* _HOW TO COMPLETE THIS TASK_
Retype the following data exactly, but leave its pictures out.

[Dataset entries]
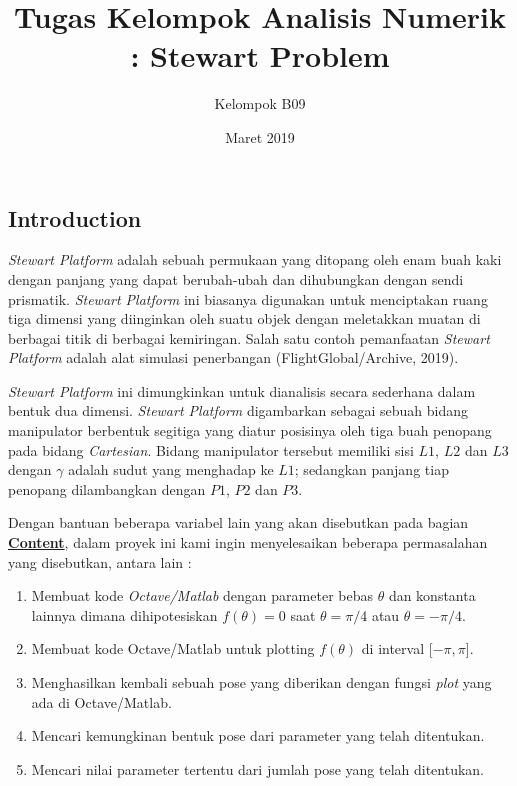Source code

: \documentclass[11pt]{article}
\begin{document}
\author{Kelompok B09}
\title{Tugas Kelompok Analisis Numerik : Stewart Problem}
\date{Maret 2019}
\maketitle
\medskip

\begin{multicols}{2}
\section{Introduction}
\label{sec:Intro}
\textit{Stewart Platform} adalah sebuah permukaan yang ditopang oleh enam buah kaki dengan panjang yang dapat berubah-ubah dan dihubungkan dengan sendi prismatik. \textit{Stewart Platform} ini biasanya digunakan untuk menciptakan ruang tiga dimensi yang diinginkan oleh suatu objek dengan meletakkan muatan di berbagai titik di berbagai kemiringan. Salah satu contoh pemanfaatan \textit{Stewart Platform} adalah alat simulasi penerbangan (FlightGlobal/Archive, 2019).

\medskip

\textit{Stewart Platform} ini dimungkinkan untuk dianalisis secara sederhana dalam bentuk dua dimensi. \textit{Stewart Platform} digambarkan sebagai sebuah bidang manipulator berbentuk segitiga yang diatur posisinya oleh tiga buah penopang pada bidang \textit{Cartesian}. Bidang manipulator tersebut memiliki sisi $L1$, $L2$ dan $L3$ dengan $\gamma$ adalah sudut yang menghadap ke $L1$; sedangkan panjang tiap penopang dilambangkan dengan $P1$, $P2$ dan $P3$.

\medskip

Dengan bantuan beberapa variabel lain yang akan disebutkan pada bagian \hyperref[sec:Content]{\textbf{Content}}, dalam proyek ini kami ingin menyelesaikan beberapa permasalahan yang disebutkan, antara lain :
\begin{enumerate}
    \item Membuat kode \textit{Octave/Matlab}  dengan parameter bebas $\theta$ dan konstanta lainnya dimana dihipotesiskan $f(\theta) = 0$ saat $\theta = \pi/4$ atau $\theta = -\pi/4$.
    \item Membuat kode Octave/Matlab  untuk plotting $f(\theta)$ di interval [$-\pi, \pi$].
    \item Menghasilkan kembali sebuah pose yang diberikan dengan fungsi \textit{plot} yang ada di Octave/Matlab.
    \item Mencari kemungkinan bentuk pose dari parameter yang telah ditentukan.
    \item Mencari nilai parameter tertentu dari jumlah pose yang telah ditentukan.
\end{enumerate}



\end{multicols}
\end{document}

* _SOLUTION TO THIS EXERCISE_
Source code

: \documentclass[11pt]{article}
\begin{document}
\author{Kelompok B09}
\title{Tugas Kelompok Analisis Numerik : Stewart Problem}
\date{Maret 2019}
\maketitle
\medskip

\begin{multicols}{2}
\section{Introduction}
\label{sec:Intro}
\textit{Stewart Platform} adalah sebuah permukaan yang ditopang oleh enam buah kaki dengan panjang yang dapat berubah-ubah dan dihubungkan dengan sendi prismatik. \textit{Stewart Platform} ini biasanya digunakan untuk menciptakan ruang tiga dimensi yang diinginkan oleh suatu objek dengan meletakkan muatan di berbagai titik di berbagai kemiringan. Salah satu contoh pemanfaatan \textit{Stewart Platform} adalah alat simulasi penerbangan (FlightGlobal/Archive, 2019).

\medskip

\textit{Stewart Platform} ini dimungkinkan untuk dianalisis secara sederhana dalam bentuk dua dimensi. \textit{Stewart Platform} digambarkan sebagai sebuah bidang manipulator berbentuk segitiga yang diatur posisinya oleh tiga buah penopang pada bidang \textit{Cartesian}. Bidang manipulator tersebut memiliki sisi $L1$, $L2$ dan $L3$ dengan $\gamma$ adalah sudut yang menghadap ke $L1$; sedangkan panjang tiap penopang dilambangkan dengan $P1$, $P2$ dan $P3$.

\medskip

Dengan bantuan beberapa variabel lain yang akan disebutkan pada bagian \hyperref[sec:Content]{\textbf{Content}}, dalam proyek ini kami ingin menyelesaikan beberapa permasalahan yang disebutkan, antara lain :
\begin{enumerate}
    \item Membuat kode \textit{Octave/Matlab}  dengan parameter bebas $\theta$ dan konstanta lainnya dimana dihipotesiskan $f(\theta) = 0$ saat $\theta = \pi/4$ atau $\theta = -\pi/4$.
    \item Membuat kode Octave/Matlab  untuk plotting $f(\theta)$ di interval [$-\pi, \pi$].
    \item Menghasilkan kembali sebuah pose yang diberikan dengan fungsi \textit{plot} yang ada di Octave/Matlab.
    \item Mencari kemungkinan bentuk pose dari parameter yang telah ditentukan.
    \item Mencari nilai parameter tertentu dari jumlah pose yang telah ditentukan.
\end{enumerate}



\end{multicols}
\end{document}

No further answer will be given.